Sem ter nenhum vínculo com o setor, a empresa lobista destinou ao filho de Lula, segundo a polícia, R$ 2,4 milhões para um trabalho de marketing esportivo. Secretário de Lula, Gilberto Carvalho disse que o lobista era um velho amigo do presidente e poderia ter usado essa amizade em seu favor, sem que Lula soubesse.
Lula disse a mesma coisa sobre Bumlai: é possível que tenha usado meu nome sem meu conhecimento. Voltamos ao “eu não sabia” de 2005. Só que agora, as evidências são muito fortes. Bumlai era uma pessoa especial, não há informação sobre outro crachá desse tipo em toda a República. Como Lula iria ignorar a presença de um lobista no curso da medida provisória se ele fez reuniões com Gilberto Carvalho e era amigo de longa data do ex-presidente?
Trabalho com o que leio nos jornais e blogs. Neles é possível conhecer a acusação e intuir a linha de defesa. O que me parece convergir nas operações Lava-Jato e Zelotes é o fato de que recolheram evidências o bastante para que os episódios não fossem negados. O caminho da defesa é reinterpretar dados conhecidos.
Algo como: aconteceu, mas não é bem isso que vocês estão pensando. Quantas vezes em romances, novelas e até programas humorísticos alguém, instintivamente, se defende com o “não é bem isso que você está pensando”? De um modo geral, com raras exceções, costuma ser exatamente o que você está pensando.

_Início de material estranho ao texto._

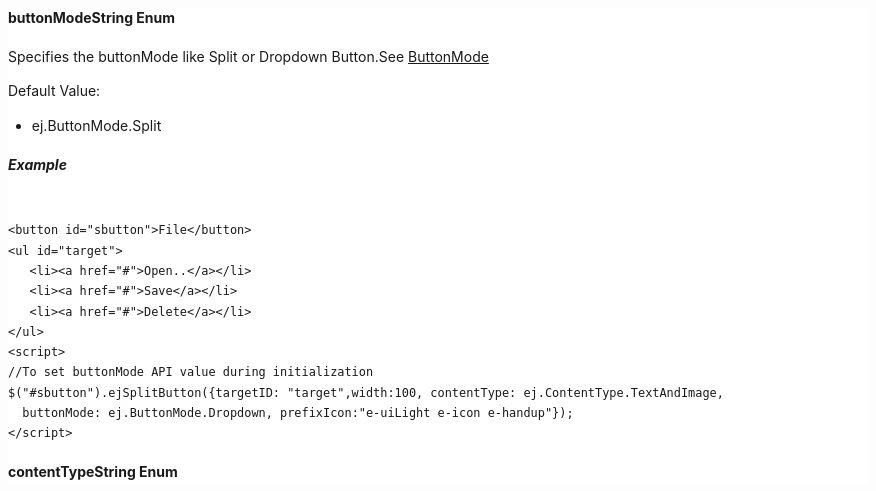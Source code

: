 




#### buttonMode<span class="type-signature type string">String</span> <span class="type-signature type enum">Enum</span>








Specifies the buttonMode like Split or Dropdown Button.See <a href="global.html#ButtonMode">ButtonMode</a>




Default Value:






* ej.ButtonMode.Split








##### Example

<pre class="prettyprint">
<code> 
&lt;button id="sbutton"&gt;File&lt;/button&gt;
&lt;ul id="target"&gt;
   &lt;li&gt;&lt;a href="#"&gt;Open..&lt;/a&gt;&lt;/li&gt;
   &lt;li&gt;&lt;a href="#"&gt;Save&lt;/a&gt;&lt;/li&gt;
   &lt;li&gt;&lt;a href="#"&gt;Delete&lt;/a&gt;&lt;/li&gt;
&lt;/ul&gt;
&lt;script&gt;
//To set buttonMode API value during initialization  
$("#sbutton").ejSplitButton({targetID: "target",width:100, contentType: ej.ContentType.TextAndImage,
  buttonMode: ej.ButtonMode.Dropdown, prefixIcon:"e-uiLight e-icon e-handup"});
&lt;/script&gt;</code>
</pre>






#### contentType<span class="type-signature type string">String</span> <span class="type-signature type enum">Enum</span>




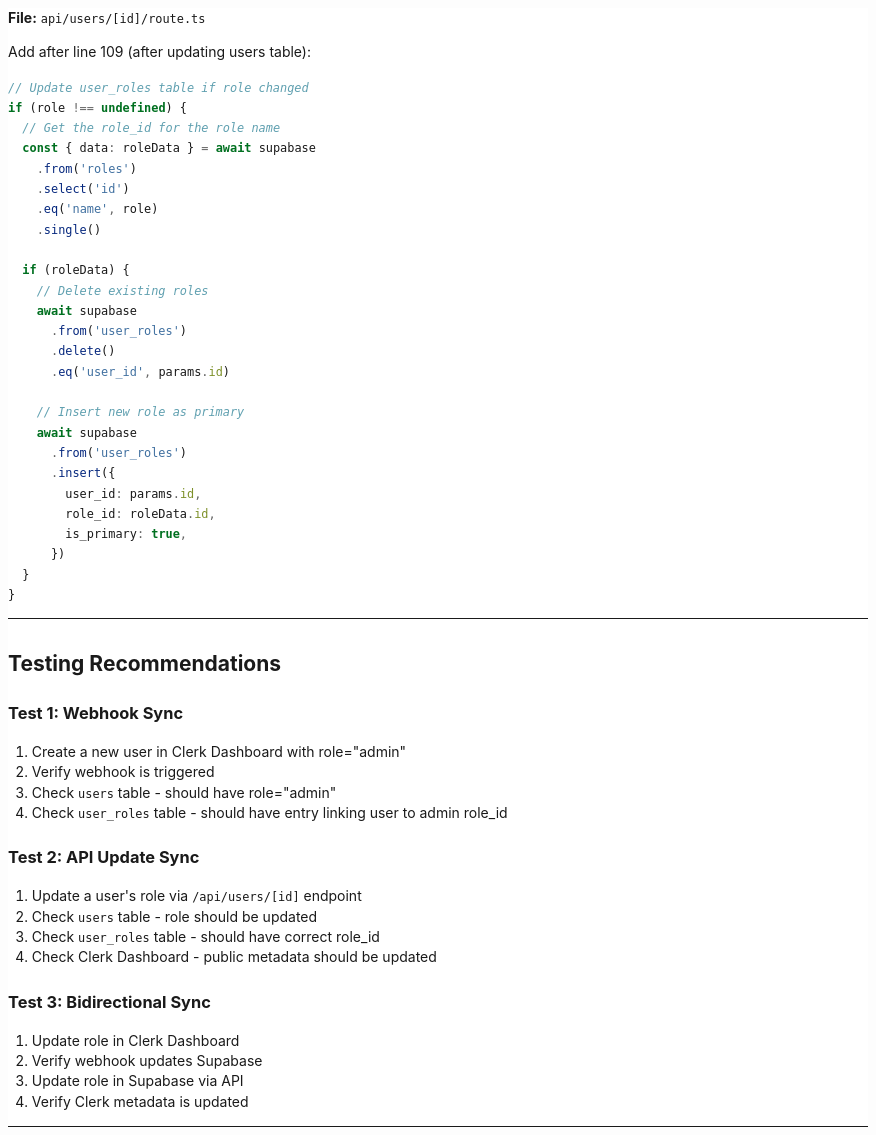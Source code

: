 **File:** `api/users/[id]/route.ts`

Add after line 109 (after updating users table):

```typescript
// Update user_roles table if role changed
if (role !== undefined) {
  // Get the role_id for the role name
  const { data: roleData } = await supabase
    .from('roles')
    .select('id')
    .eq('name', role)
    .single()

  if (roleData) {
    // Delete existing roles
    await supabase
      .from('user_roles')
      .delete()
      .eq('user_id', params.id)

    // Insert new role as primary
    await supabase
      .from('user_roles')
      .insert({
        user_id: params.id,
        role_id: roleData.id,
        is_primary: true,
      })
  }
}
```

---

## Testing Recommendations

### Test 1: Webhook Sync
1. Create a new user in Clerk Dashboard with role="admin"
2. Verify webhook is triggered
3. Check `users` table - should have role="admin"
4. Check `user_roles` table - should have entry linking user to admin role_id

### Test 2: API Update Sync
1. Update a user's role via `/api/users/[id]` endpoint
2. Check `users` table - role should be updated
3. Check `user_roles` table - should have correct role_id
4. Check Clerk Dashboard - public metadata should be updated

### Test 3: Bidirectional Sync
1. Update role in Clerk Dashboard
2. Verify webhook updates Supabase
3. Update role in Supabase via API
4. Verify Clerk metadata is updated

---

Com todos os fatos, desde a Lava-Jato até a mais recente Zelotes, o país está diante de um conjunto de acusações muito sólido. Se a onipresença da corrupção não pesar nos fatores para afastar um governo, ela coloca, pelo menos, a questão primordial, que independe de ritmos: Dilma deve cair?
No papel de analista, não preciso responder a isso. Como indivíduo, respondo sim, ao lado de milhões de outras pessoas. Se o país negociar com esse turbilhão de fatos degradantes e apenas seguir em frente como se nada tivesse acontecido, o preço a pagar, embora irredutível a números , será um grande desencanto. A tática de deixar Dilma sangrar até 2018 pode ser perigosa: os próprios vampiros perigam chegar exangues, após três anos de vacilação. E um cenário possível é a vitória de alguém de fora do sistema político. Como já aconteceu em alguns países, recentemente com a eleição do humorista Jimmy Morales, na Guatemala.
Tivemos essa experiência com Collor. Talvez tenha nos vacinado. Em crises passadas, os mais importantes políticos do Brasil se reuniam buscando uma saída, pensando também na sobrevivência da espécie. Agora, nem isso. Navegamos nas brumas. Dilma não consegue governar, a sociedade não consegue derrubá-la. E esse jogo não pode ser 1 a 1. Todos perdemos. Talvez ela e Eduardo Cunha sintam-se vitoriosos apenas por sobreviver. O Brasil merece mais do que uma vida apenas vegetativa.